__Supplied data__:
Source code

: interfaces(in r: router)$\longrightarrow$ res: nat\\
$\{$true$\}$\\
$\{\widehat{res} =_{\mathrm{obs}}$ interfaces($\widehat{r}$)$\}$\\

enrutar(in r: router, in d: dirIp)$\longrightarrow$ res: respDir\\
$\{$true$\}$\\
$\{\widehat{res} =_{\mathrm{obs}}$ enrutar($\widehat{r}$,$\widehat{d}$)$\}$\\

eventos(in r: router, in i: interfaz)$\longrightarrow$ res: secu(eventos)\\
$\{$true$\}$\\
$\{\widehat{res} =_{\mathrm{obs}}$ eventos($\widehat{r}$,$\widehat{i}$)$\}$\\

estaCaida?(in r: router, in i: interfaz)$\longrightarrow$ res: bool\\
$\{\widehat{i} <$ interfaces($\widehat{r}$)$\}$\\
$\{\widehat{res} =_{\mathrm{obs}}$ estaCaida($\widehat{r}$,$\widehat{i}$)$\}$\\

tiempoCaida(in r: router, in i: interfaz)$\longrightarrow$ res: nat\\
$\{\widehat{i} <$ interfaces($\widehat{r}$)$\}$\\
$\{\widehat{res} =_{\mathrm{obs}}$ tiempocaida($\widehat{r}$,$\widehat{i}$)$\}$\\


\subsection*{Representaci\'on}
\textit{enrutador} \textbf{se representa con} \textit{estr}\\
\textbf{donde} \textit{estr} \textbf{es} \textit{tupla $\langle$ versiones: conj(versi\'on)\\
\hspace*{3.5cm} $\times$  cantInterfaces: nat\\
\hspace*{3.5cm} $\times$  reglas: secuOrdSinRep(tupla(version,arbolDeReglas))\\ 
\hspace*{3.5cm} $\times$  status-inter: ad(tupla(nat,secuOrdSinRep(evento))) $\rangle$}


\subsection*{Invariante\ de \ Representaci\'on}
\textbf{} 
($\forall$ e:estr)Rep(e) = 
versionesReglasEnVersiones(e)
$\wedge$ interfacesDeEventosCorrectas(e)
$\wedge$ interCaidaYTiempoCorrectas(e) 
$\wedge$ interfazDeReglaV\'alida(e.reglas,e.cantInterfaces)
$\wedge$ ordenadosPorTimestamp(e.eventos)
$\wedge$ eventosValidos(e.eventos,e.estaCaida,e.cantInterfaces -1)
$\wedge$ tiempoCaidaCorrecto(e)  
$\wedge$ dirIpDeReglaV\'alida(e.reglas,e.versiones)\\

__Task requirements__: Search the material for the string "secuOrdSinRep" and show every line that has it.

__Solution__:
\hspace*{3.5cm} $\times$  reglas: secuOrdSinRep(tupla(version,arbolDeReglas))\\ 
\hspace*{3.5cm} $\times$  status-inter: ad(tupla(nat,secuOrdSinRep(evento))) $\rangle$}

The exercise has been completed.